Quality of service (QoS), in the field of telephony, refers to the ability of a network to provide higher priority services for certain applications, by allocating dedicated bandwidth, controlling jitter and latency, and improving loss characteristics. At the same time, making sure that providing priority for one class of traffic does not make other flows fail.

There are many technologies available to achieve the necessary QoS for a given user and applications. Basically, there are 4 categories of QoS technologies: Queuing, Packet classification, Traffic shaping and policing, and Fragmentation. In the following table, we listed the main technologies under each category.

Queuing

Class-Based Weighted Fair Queuing (CB-WFQ): CB-WFQ is a variation of WFQ, that enables network admin to define a class based on criteria that exceed the confines of flow. For example, you may create a specific class for voice traffic to ensure its bandwidth usage over the network during periods of congestion.

Custom Queuing (CQ): CQ enables users to specify a percentage of available bandwidth to a particular protocol/application. Each queue is served sequentially in a round-robin fashion, transmitting a percentage of traffic on each queue before moving on to the next queue.

Fair Queuing (FQ): FQ uses multiple queues to separate flows and gives equal amounts of bandwidth to each flow. This prevents some applications such as file download from consuming all bandwidth.

Priority Queuing(PQ): PQ enables the network admin to configure four traffic priorities - high, normal, medium and low. Traffic in the high-priority queue will go-through first; then, packets in the next level of priority queue are transmitted. This will ensure mission critical traffic always given as much bandwidth as it needs, in the expenses of other applications.

Priority Queuing - Class-Based Weighted Fair Queuing: This queuing method can provide absolute priority to voice traffic over all other traffic, because you have many ways to guarantee strict priority delivery.

Random early detection or Random early discard (RED): RED is an active queue management algorithm. It is also a congestion avoidance algorithm. RED monitors the average queue size and drops (or marks when used in conjunction with ECN) packets based on statistical probabilities. If the buffer is almost empty, all incoming packets are accepted. As the queue grows, the probability for dropping an incoming packet grows too. When the buffer is full, the probability has reached 1 and all incoming packets are dropped.
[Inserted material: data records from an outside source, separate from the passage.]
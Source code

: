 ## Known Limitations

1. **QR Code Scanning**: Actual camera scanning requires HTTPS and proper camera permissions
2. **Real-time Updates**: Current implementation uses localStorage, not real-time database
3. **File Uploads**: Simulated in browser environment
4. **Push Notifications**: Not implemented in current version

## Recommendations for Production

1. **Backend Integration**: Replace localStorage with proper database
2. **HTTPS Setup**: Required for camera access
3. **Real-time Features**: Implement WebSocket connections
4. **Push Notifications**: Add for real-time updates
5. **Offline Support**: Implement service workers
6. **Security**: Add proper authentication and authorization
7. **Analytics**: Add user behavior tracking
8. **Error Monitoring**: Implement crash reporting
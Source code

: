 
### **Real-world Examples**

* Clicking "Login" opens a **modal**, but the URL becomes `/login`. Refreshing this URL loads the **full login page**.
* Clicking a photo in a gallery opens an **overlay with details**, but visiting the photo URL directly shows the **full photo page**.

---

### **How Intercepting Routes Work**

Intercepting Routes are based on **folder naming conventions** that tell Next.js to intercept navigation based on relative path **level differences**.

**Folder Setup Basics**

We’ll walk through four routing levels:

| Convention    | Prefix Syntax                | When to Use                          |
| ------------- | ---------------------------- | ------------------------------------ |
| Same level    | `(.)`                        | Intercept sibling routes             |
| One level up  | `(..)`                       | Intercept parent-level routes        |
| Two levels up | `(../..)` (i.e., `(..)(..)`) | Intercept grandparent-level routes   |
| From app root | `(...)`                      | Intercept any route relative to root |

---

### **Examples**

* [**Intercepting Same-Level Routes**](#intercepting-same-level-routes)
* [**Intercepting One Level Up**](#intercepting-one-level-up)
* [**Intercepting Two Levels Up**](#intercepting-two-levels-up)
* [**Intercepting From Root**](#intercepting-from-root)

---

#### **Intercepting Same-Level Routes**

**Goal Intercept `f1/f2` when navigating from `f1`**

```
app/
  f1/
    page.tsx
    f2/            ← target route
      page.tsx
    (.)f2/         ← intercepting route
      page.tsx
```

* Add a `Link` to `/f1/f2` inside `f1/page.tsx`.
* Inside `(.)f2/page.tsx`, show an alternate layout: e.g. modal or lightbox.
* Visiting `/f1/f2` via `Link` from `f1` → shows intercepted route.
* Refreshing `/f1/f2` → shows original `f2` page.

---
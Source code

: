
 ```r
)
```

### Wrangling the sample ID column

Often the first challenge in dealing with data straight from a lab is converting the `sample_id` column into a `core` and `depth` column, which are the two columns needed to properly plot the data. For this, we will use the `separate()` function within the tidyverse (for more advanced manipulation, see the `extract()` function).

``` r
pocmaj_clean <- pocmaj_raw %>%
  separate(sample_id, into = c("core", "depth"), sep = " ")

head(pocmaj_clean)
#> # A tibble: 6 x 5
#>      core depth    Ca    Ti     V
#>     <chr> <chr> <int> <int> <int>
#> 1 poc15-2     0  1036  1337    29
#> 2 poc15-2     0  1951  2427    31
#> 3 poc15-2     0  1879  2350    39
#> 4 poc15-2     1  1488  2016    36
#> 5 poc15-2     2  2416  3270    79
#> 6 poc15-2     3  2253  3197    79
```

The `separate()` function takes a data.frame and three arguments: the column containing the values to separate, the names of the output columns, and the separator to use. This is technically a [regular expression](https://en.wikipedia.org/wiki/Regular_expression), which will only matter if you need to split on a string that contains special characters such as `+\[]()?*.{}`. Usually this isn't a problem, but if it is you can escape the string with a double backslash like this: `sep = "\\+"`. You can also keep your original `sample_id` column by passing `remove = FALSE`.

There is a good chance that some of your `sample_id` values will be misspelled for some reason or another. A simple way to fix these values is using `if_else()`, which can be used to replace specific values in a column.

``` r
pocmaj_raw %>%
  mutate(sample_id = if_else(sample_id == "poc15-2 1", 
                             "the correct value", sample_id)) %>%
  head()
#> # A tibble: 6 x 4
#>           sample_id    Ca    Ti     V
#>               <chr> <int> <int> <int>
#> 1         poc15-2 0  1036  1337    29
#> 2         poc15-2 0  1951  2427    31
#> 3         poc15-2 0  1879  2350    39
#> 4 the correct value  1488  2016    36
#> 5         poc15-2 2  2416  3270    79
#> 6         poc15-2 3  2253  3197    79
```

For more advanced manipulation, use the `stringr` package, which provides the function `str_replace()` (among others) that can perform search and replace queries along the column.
Weighted Fair Queuing (WFQ): WFQ uses multiple queues to separate flows and gives weighted amounts of bandwidth to each flow. This prevents some applications from consuming other's bandwidth and to achieve guaranteed data rate.

Weighted Random Early Drop/Detect (WRED): WRED, an extension to Random early detection (RED) with congestion avoidance capabilities, allows different queues to have different buffer occupation thresholds before random dropping starts, as well as different dropping probabilities. Packets are classified into these queues according to priority information such as IP precedence or DSCP (for DiffServ).

Packet Classification

Type of Service (ToS): ToS is an 8-bit field in IP header to provide the quality of service desired. The field was defined with two parts, a 3-bit precedence value and the ToS bits. The precedence value provides a form of priority queuing. The ToS bits specified how the network should make trade-offs between throughput, delay, reliability, and cost.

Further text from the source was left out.